The records Block Start
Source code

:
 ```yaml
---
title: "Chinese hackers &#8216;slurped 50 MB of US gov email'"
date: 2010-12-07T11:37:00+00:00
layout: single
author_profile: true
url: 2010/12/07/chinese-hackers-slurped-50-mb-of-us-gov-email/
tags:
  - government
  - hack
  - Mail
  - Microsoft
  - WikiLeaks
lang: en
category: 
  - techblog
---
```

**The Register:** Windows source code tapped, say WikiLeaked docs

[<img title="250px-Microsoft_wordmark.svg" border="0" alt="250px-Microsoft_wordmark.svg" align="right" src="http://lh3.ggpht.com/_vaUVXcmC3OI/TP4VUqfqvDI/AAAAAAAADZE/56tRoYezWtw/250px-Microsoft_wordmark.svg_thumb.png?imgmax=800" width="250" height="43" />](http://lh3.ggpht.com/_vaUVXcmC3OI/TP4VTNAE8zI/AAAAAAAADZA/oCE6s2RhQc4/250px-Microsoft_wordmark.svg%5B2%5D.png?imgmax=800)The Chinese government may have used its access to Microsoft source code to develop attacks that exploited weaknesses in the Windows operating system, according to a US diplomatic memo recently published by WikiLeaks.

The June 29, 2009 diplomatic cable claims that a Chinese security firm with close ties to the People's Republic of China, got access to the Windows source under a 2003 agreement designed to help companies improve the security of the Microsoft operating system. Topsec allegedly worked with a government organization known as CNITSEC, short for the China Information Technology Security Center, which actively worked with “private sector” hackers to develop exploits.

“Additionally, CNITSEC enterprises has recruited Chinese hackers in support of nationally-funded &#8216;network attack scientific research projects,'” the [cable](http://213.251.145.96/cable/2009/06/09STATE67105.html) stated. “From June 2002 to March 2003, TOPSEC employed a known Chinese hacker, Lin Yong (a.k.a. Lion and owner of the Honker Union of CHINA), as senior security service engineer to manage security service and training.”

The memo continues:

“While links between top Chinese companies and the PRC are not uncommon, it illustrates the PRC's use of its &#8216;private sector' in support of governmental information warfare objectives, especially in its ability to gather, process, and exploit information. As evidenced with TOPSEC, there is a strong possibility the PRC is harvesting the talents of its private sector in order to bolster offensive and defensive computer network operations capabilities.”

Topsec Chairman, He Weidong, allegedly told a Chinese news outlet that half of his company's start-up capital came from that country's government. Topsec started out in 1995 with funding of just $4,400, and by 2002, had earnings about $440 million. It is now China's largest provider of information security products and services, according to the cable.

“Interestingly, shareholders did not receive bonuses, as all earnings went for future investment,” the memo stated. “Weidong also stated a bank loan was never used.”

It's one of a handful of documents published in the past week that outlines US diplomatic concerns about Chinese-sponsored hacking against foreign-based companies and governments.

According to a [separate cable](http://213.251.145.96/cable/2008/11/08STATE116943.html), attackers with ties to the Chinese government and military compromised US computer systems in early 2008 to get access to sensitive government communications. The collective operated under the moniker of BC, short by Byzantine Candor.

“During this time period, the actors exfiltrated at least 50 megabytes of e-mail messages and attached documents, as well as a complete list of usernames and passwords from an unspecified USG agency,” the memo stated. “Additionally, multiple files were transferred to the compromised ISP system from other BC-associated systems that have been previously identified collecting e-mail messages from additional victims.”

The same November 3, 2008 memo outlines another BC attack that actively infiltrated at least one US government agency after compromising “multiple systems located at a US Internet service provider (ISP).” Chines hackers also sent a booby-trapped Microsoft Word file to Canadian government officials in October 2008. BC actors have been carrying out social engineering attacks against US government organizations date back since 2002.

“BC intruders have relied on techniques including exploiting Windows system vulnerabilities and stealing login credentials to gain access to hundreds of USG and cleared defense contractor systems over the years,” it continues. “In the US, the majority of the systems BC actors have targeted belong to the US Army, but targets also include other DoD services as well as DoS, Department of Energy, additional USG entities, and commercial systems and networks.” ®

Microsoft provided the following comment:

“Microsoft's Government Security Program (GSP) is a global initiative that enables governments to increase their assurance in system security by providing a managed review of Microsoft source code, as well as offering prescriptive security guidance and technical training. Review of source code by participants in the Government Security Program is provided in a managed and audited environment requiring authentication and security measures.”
The records Block End
> Task directions:
Lines above with the string "slurped" need to be found and copied.

> Written answer:
title: "Chinese hackers &#8216;slurped 50 MB of US gov email'"
url: 2010/12/07/chinese-hackers-slurped-50-mb-of-us-gov-email/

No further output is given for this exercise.